(Stored items from a collection)
╭──

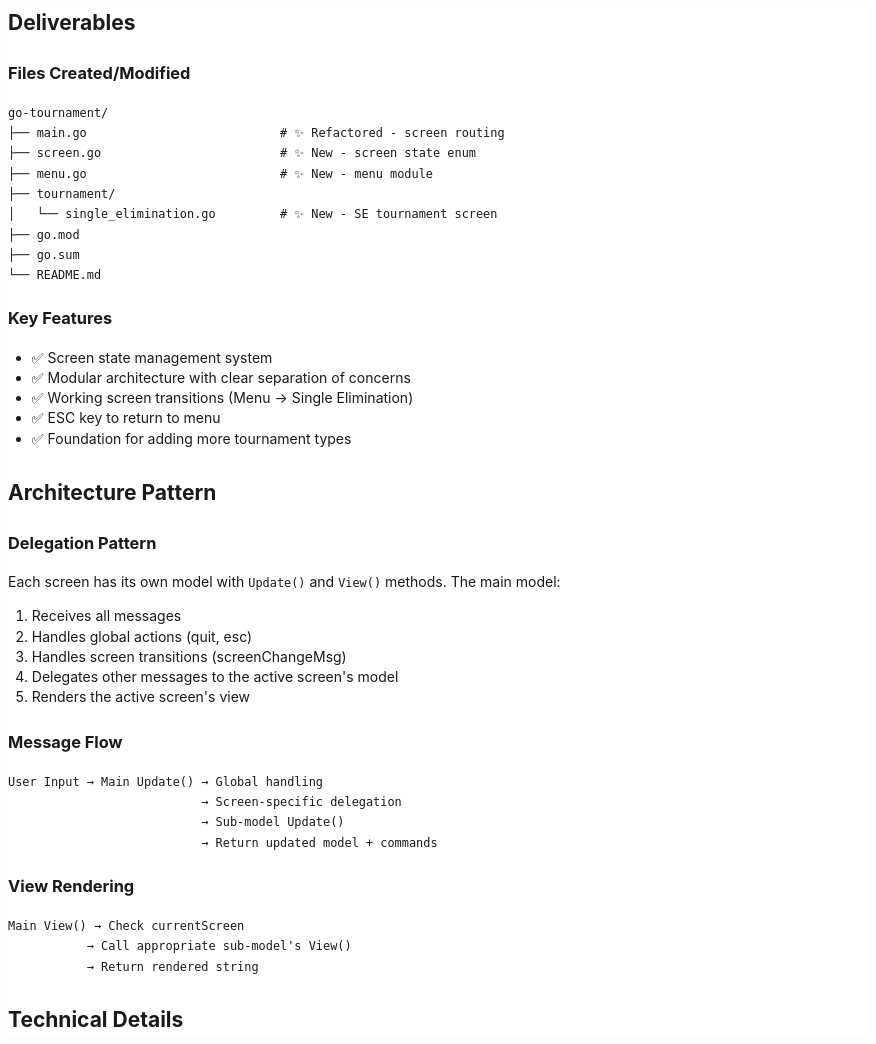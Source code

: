 ## Deliverables

### Files Created/Modified
```
go-tournament/
├── main.go                           # ✨ Refactored - screen routing
├── screen.go                         # ✨ New - screen state enum
├── menu.go                           # ✨ New - menu module
├── tournament/
│   └── single_elimination.go         # ✨ New - SE tournament screen
├── go.mod
├── go.sum
└── README.md
```

### Key Features
- ✅ Screen state management system
- ✅ Modular architecture with clear separation of concerns
- ✅ Working screen transitions (Menu → Single Elimination)
- ✅ ESC key to return to menu
- ✅ Foundation for adding more tournament types

## Architecture Pattern

### Delegation Pattern
Each screen has its own model with `Update()` and `View()` methods. The main model:
1. Receives all messages
2. Handles global actions (quit, esc)
3. Handles screen transitions (screenChangeMsg)
4. Delegates other messages to the active screen's model
5. Renders the active screen's view

### Message Flow
```
User Input → Main Update() → Global handling
                           → Screen-specific delegation
                           → Sub-model Update()
                           → Return updated model + commands
```

### View Rendering
```
Main View() → Check currentScreen
           → Call appropriate sub-model's View()
           → Return rendered string
```

## Technical Details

╰──

Work instruction: Return every line shown above without changing a word, and skip the pictures.

Written response:
Source code

: ## Deliverables

### Files Created/Modified
```
go-tournament/
├── main.go                           # ✨ Refactored - screen routing
├── screen.go                         # ✨ New - screen state enum
├── menu.go                           # ✨ New - menu module
├── tournament/
│   └── single_elimination.go         # ✨ New - SE tournament screen
├── go.mod
├── go.sum
└── README.md
```

### Key Features
- ✅ Screen state management system
- ✅ Modular architecture with clear separation of concerns
- ✅ Working screen transitions (Menu → Single Elimination)
- ✅ ESC key to return to menu
- ✅ Foundation for adding more tournament types

## Architecture Pattern

### Delegation Pattern
Each screen has its own model with `Update()` and `View()` methods. The main model:
1. Receives all messages
2. Handles global actions (quit, esc)
3. Handles screen transitions (screenChangeMsg)
4. Delegates other messages to the active screen's model
5. Renders the active screen's view

### Message Flow
```
User Input → Main Update() → Global handling
                           → Screen-specific delegation
                           → Sub-model Update()
                           → Return updated model + commands
```

### View Rendering
```
Main View() → Check currentScreen
           → Call appropriate sub-model's View()
           → Return rendered string
```

## Technical Details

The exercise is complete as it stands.